### [What to work on]
A word-for-word copy is required of the line containing "of chunk unnamed-chunk-27](figure/unnamed-chunk-27.png)" and of each line after it in the material below, through the last one.
..............................
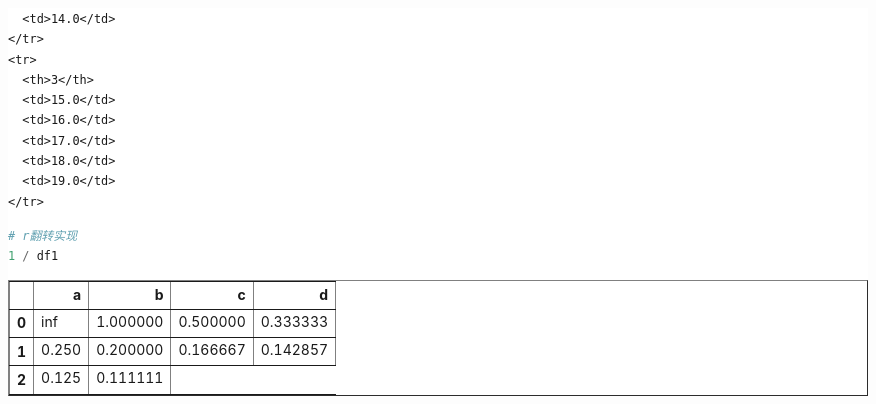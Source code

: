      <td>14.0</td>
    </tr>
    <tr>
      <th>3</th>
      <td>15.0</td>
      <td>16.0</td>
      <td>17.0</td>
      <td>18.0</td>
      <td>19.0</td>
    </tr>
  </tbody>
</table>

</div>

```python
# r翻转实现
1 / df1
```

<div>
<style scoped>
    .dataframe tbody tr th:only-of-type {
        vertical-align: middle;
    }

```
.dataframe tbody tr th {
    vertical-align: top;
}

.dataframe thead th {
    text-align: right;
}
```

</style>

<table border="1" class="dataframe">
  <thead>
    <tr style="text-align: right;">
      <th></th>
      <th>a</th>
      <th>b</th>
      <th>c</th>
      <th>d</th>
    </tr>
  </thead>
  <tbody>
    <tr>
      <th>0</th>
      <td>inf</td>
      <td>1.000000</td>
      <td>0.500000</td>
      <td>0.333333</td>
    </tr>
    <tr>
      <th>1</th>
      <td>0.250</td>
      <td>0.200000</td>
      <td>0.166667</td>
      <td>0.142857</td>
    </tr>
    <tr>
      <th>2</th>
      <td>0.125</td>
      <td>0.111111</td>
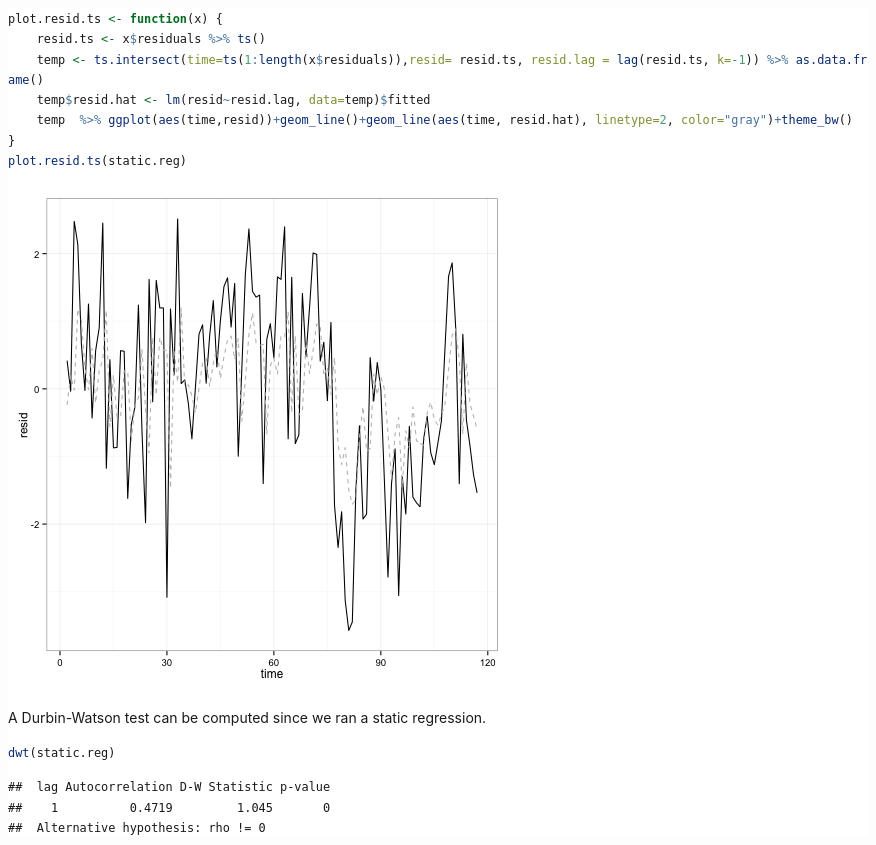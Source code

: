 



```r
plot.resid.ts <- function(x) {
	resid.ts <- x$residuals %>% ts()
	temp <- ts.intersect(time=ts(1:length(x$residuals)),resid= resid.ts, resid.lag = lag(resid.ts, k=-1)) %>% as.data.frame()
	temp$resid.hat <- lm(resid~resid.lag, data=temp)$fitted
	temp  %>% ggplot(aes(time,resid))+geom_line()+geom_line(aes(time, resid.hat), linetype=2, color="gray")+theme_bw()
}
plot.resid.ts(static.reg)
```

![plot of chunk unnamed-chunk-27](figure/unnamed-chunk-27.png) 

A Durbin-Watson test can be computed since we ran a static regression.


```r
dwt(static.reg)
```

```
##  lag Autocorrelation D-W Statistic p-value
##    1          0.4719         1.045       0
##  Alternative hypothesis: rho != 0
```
..............................
### [Final answer]
![plot of chunk unnamed-chunk-27](figure/unnamed-chunk-27.png) 

A Durbin-Watson test can be computed since we ran a static regression.


```r
dwt(static.reg)
```

```
##  lag Autocorrelation D-W Statistic p-value
##    1          0.4719         1.045       0
##  Alternative hypothesis: rho != 0
```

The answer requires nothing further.